What is God?
The higher power must be universal
One of the biggest problems I have with religion is the exclusionary claims people make that their faith is uniquely right. I’m grateful for the wisdom that Christianity and other traditions contain, but I can’t get past the fact that they’re essentially saying that other belief systems don’t have “the truth” in the way they do.
Some will argue that at least the monotheistic, Abrahamic religions are referencing the same God. But the foundation of Christianity is accepting Jesus Christ as the Lord and Savior. Islam, on the other hand, explicitly rejects Christ’s divinity and the Trinity (Surah 5:72). Even so, I’m sure many Christians, Muslims, and Jews would still claim to be worshipping the same God. But at that point, are they even talking about their religion’s God, or something universal that transcends these traditions?
This is not an argument for relativism. This is an argument for the improbability of religious exclusivity. To paraphrase what Sam Harris recently explained on the Triggernometry podcast: whatever the deepest possible truths are about consciousness, good versus evil, and what happens after death, they would not be confined to one specific religion. To believe otherwise is to think that an isolated group of people thousands of years ago got everything perfectly correct, and everyone else got it wrong. What is the probability of that? Intellectual honesty forces anyone to admit that it is tiny.
Yet the Bible repeatedly makes this claim. John 3:18 says, “Whoever believes in him is not condemned, but whoever does not believe is condemned already, because he has not believed in the name of the only Son of God.” Galatians 1:8-9 says, “If anybody is preaching to you a gospel other than what you accepted, let them be under God’s curse!” Acts 4:12 says, “Salvation is found in no one else, for there is no other name under heaven given to mankind by which we must be saved.”
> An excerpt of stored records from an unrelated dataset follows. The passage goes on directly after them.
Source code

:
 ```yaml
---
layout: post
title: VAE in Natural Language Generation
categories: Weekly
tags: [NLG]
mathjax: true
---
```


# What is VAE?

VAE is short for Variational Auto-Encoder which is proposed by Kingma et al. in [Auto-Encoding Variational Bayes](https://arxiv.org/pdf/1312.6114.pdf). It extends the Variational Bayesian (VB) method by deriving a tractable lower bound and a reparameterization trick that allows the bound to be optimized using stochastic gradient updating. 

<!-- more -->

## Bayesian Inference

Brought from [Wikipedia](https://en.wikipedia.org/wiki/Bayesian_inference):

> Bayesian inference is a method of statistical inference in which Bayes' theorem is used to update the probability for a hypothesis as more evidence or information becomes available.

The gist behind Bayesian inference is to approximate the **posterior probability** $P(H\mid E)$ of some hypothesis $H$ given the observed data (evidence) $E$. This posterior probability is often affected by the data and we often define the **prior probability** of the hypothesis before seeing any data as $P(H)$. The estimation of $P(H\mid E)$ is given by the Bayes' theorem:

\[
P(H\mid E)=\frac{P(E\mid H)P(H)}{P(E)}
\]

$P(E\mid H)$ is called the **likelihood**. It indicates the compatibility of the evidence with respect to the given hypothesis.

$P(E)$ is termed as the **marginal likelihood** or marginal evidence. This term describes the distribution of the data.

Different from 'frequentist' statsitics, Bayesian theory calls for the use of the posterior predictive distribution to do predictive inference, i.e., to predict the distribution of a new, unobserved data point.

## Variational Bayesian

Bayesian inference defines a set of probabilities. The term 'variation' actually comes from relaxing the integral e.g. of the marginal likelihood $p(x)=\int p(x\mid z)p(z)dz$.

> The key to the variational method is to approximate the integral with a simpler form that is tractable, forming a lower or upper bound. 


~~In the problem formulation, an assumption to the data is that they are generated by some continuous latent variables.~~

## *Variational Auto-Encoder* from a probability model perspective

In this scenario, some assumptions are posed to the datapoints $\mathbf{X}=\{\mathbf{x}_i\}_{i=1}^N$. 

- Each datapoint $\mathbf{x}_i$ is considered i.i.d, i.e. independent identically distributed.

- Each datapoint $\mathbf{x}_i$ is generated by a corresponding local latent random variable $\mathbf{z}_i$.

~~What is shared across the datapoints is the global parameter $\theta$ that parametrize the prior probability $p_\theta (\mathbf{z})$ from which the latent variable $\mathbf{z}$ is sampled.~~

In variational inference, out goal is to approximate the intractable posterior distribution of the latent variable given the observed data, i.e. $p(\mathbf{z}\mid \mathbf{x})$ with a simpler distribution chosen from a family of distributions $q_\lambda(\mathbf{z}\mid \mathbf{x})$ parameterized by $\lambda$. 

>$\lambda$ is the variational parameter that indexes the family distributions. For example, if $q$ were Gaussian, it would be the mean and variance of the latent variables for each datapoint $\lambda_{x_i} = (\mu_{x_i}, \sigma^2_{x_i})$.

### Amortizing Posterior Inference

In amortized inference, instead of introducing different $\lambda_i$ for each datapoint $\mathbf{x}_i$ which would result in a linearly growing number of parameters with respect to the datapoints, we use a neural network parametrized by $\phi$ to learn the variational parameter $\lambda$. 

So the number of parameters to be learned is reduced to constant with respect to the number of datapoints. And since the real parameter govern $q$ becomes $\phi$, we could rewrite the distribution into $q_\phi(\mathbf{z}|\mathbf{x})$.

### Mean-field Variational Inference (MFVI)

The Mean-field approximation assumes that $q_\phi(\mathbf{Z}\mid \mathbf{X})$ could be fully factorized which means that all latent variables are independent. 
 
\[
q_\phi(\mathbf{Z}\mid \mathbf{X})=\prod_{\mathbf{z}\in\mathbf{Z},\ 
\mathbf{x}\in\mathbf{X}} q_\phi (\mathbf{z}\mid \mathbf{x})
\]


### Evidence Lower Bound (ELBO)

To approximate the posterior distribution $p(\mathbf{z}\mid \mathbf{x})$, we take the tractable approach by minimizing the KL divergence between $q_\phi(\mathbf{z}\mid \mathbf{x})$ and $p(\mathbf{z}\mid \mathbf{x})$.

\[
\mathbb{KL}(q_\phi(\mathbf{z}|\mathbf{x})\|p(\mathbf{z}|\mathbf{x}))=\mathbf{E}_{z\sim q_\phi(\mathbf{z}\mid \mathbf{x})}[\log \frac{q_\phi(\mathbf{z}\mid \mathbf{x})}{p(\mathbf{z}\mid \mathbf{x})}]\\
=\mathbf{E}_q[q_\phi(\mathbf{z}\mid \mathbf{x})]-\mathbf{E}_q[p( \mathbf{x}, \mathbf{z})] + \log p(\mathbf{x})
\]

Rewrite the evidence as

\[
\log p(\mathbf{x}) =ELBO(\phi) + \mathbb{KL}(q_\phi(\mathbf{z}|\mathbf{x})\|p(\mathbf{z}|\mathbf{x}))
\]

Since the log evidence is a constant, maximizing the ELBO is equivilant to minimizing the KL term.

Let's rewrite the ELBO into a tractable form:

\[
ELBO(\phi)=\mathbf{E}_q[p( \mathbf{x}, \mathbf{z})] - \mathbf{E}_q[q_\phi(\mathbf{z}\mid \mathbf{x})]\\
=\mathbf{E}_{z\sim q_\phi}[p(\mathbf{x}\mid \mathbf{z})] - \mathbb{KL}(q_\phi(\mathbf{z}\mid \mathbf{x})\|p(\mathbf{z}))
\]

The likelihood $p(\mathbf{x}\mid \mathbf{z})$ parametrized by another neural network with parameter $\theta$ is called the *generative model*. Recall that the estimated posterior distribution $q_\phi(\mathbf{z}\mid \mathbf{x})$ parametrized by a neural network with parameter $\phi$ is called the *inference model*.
If we take these passages from the Bible at face value, without appealing to C.S. Lewis or any later apologetics, the implication seems to be that salvation is reserved for followers of Christ in a way that excludes most of the humans who have ever lived. So all the loving and ethical people who follow Hinduism and Buddhism—as well as agnostics and atheists, of course—appear to be doomed for an eternity in hell. They are not saved. Again, I’m sure many Christians would disagree with this, but this is just another example of the Bible making me uncomfortable when I take it for what it says.
Notwithstanding obvious exceptions from history, we can confidently say that Christianity tends to make people behave exceptionally kindly, and encourages a strong resilience to the challenges of life, along with an inspiring moral character. But when it comes to taking certain ideas from the Holy Book to their logical conclusion, some of it can be profoundly disturbing.
However, rejecting religious exclusivity does not mean rejecting the divine altogether. I just prioritize wide reading and personal experiences over received dogma. And my own spiritual experiences of overwhelming awe and love often leave me feeling sure that there is something very real about the Divine.
Relatedly, I’ve been reading The Perennial Philosophy by Aldous Huxley, and it is aligning with some deep intuitions I have because of my experiences. My understanding of the book’s main idea is that there is a “Divine Ground” that the mystics of every great religion have experienced, and indeed anyone can experience through a number of ways. Ethical behavior, community service, psychedelics, art, fasting, meditation, prayer, unconditional love, or perhaps some combination of those acts. The book is not saying that every religion is equally valid or that they are all saying the same thing. Again, it is clear that they are not, as even just a brief scan of the major religions’ primary texts will reveal.
What the book is saying, however, is that there are religious experiences that transcend specific faiths. This idea brings to mind the parable of the blind men and the elephant. People of any religion might feel a different part of the elephant’s body and draw their own conclusions about what it is. They will interpret it through their own geographic, linguistic, and cultural biases. But fundamentally, it is the same thing. It is the Divine. What that even is or even means, I don’t know.
What I do know is that it feels like God is real when I’m in a flow state and forget about everything else in the world. It feels like God is real when I’m listening to music and get goosebumps and all the hair on my arms stand up. It feels like God is real when I lock eyes with my girlfriend and she smiles that beautiful smile of hers. It feels like God is real when I can’t breathe because I’m laughing so hard with my friends. It feels like God is real when I think about my childhood and the unconditional love I share with my family. It feels like God is real when I contemplate the sheer improbability and the strangeness of existence. It feels like God is real when my throat gets heavy and tears of joy swell up in my eyes.
But my gut continues to tell me that feelings like this are not limited to one particular, parochial faith, but rather, come from a universal force that is much grander, and much more mysterious.